0

I have created the following dataframe from a csv file:

id      marks
5155    1,2,3,,,,,,,,
2156    8,12,34,10,4,3,2,5,0,9
3557    9,,,,,,,,,,
7886    0,7,56,4,34,3,22,4,,,
3689    2,8,,,,,,,,

It is indexed on id. The values for the marks column are string. I need to convert them to a list of numbers so that I can iterate over them and use them as index number for another dataframe. How can I convert them from string to a list? I tried to add a new column and convert them based on "Add a columns in DataFrame based on other column" but it failed:

df = df.assign(new_col_arr=lambda x: np.fromstring(x['marks'].values[0], sep=',').astype(int))
Birish
  • 5,514
  • 5
  • 32
  • 51
  • Where is this data coming from? This looks like a poor fit for CSV, and for a Pandas DataFrame. – AMC Jan 26 '20 at 20:20
  • Do you want a list, an array, or an ndarray? The title says ndarray, your post says array, the code in your post makes an ndarray, what you've shared in a comment as your expect output is a list, and the accepted answer is a list. – AMC Jan 26 '20 at 20:22
  • @AMC you're right. I was interested in to have a list. I'll edit the question now! – Birish Jan 26 '20 at 20:32
  • What about the matter of the data? I think that's far more important than anything else here. – AMC Jan 26 '20 at 20:37
  • @AMC it's from a csv file generated by a script. I don't have access to it, just its output file ¯\_(ツ)_/¯ – Birish Jan 26 '20 at 20:43
  • Yikes, good luck. – AMC Jan 26 '20 at 20:46
  • I forgot to ask: Do you need to keep the entire thing as a DataFrame? What are you using it for? If the values in the `id` column are actually representative of your data, a simply `id` -> `marks` dictionary should suffice. – AMC Jan 27 '20 at 00:56
  • Related, possible duplicate of: https://stackoverflow.com/q/7844118/11301900 – AMC Jan 27 '20 at 01:04

3 Answers3

0

Here's a way to do:

df = df.assign(new_col_arr=df['marks'].str.split(','))

# convert to int
df['new_col'] = df['new_col_arr'].apply(lambda x: list(map(int, [i for i in x if i != ''])))
Birish
  • 5,514
  • 5
  • 32
  • 51
YOLO
  • 20,181
  • 5
  • 20
  • 40
  • I just tried your solution. The new column will be an array of strings: `['50', '51', '57', '', '', '', '', '', '', '']` . I need it to be an array of integers like: `[50, 51, 57, , , , , , ,']` – Birish Jan 26 '20 at 19:21
  • @Birish Do you want a list, an array, or an ndarray? The title says ndarray, your post says array, the code in your post makes an ndarray, what you've just shared is a list, and the accepted answer is a list. – AMC Jan 26 '20 at 20:21
  • `df['new_col_arr'].apply(lambda x: list(map(int, [i for i in x if i != ''])))` ? Wouldn't `df['new_col_arr'].map(lambda x: [int(num_str) for num_str in x if num_str])` work? – AMC Jan 27 '20 at 00:54
  • not clear, why is the answer downvoted after the OP has accepted it? – YOLO Jan 27 '20 at 06:12
  • @AMC yes, it would work. just different ways of writing the same action. – YOLO Jan 27 '20 at 06:12
0

I presume that you want to create NEW dataframe, since the number of items is differnet from number of rows. I suggest the following:

#source data
df = pd.DataFrame({'id':[5155, 2156, 7886], 
                   'marks':['1,2,3,,,,,,,,','8,12,34,10,4,3,2,5,0,9', '0,7,56,4,34,3,22,4,,,']
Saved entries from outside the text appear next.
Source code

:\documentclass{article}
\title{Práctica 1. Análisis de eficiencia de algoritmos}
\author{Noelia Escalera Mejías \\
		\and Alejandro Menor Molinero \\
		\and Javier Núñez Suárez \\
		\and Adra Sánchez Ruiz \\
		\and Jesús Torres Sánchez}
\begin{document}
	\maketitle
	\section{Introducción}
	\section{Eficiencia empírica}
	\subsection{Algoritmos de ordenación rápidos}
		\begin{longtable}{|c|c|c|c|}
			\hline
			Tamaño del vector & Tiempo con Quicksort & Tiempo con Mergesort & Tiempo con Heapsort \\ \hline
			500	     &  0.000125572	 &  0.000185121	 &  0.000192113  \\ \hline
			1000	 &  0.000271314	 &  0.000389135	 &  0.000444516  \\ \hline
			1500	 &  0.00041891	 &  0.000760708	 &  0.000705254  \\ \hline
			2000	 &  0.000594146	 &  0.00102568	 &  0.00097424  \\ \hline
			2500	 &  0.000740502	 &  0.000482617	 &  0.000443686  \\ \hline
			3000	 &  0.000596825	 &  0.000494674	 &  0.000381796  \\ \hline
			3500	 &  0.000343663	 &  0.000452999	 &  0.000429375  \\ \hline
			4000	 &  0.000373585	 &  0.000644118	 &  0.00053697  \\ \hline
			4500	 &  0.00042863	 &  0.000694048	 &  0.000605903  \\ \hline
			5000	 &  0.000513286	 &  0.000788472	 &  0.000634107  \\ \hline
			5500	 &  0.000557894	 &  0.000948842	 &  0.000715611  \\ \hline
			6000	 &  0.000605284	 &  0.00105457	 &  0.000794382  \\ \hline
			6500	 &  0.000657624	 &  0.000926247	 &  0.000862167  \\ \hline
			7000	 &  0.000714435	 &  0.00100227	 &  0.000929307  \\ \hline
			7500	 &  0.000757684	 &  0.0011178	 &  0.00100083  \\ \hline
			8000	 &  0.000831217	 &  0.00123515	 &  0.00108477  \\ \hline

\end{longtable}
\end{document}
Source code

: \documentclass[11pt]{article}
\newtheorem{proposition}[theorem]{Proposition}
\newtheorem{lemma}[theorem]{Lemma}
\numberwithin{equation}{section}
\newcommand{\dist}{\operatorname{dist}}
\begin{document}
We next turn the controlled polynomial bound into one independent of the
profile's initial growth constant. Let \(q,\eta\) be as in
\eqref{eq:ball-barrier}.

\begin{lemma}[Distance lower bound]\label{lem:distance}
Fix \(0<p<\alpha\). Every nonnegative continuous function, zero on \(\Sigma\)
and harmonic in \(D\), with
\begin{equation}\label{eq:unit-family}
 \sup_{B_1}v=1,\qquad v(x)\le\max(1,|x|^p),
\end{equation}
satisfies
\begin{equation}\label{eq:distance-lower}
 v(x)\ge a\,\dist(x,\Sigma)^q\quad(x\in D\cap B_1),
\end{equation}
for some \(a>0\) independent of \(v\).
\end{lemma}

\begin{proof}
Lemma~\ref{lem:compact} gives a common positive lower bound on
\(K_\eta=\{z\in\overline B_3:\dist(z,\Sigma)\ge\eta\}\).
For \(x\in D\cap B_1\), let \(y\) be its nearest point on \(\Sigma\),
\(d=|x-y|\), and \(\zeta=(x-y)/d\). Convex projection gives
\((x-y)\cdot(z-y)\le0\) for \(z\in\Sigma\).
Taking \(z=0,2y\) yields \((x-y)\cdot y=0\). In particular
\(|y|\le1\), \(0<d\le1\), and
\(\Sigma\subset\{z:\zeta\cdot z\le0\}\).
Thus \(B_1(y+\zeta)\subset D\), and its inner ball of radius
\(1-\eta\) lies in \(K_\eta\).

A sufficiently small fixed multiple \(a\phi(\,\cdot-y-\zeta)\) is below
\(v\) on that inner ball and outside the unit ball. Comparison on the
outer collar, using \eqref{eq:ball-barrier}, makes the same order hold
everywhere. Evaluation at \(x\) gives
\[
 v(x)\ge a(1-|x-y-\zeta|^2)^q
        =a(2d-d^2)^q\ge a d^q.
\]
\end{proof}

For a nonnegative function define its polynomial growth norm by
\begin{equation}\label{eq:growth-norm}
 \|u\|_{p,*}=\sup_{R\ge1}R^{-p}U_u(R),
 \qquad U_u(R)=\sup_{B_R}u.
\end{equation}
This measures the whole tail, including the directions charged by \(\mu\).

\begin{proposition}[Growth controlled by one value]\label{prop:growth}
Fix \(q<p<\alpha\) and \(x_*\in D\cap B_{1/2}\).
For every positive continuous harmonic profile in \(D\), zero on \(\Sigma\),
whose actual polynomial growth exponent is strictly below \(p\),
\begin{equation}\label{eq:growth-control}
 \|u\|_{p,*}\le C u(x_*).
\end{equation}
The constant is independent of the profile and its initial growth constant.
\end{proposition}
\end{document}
# create dictionary from df:
dd = {row[0]:np.fromstring(row[1], dtype=int, sep=',') for _, row in df.iterrows()}

{5155: array([1, 2, 3]),
 2156: array([ 8, 12, 34, 10,  4,  3,  2,  5,  0,  9]),
 7886: array([ 0,  7, 56,  4, 34,  3, 22,  4])}

# here you pad the lists inside dictionary so that they have equal length
...

# convert dd to DataFrame:
df2 = pd.DataFrame(dd)
Poe Dator
  • 4,535
  • 2
  • 14
  • 35
0

I found two similar alternatives:

1.

df['marks'] = df['marks'].str.split(',').map(lambda num_str_list: [int(num_str) for num_str in num_str_list if num_str])

2.

df['marks'] = df['marks'].map(lambda arr_str: [int(num_str) for num_str in arr_str.split(',') if num_str])
AMC
  • 2,642
  • 7
  • 13
  • 35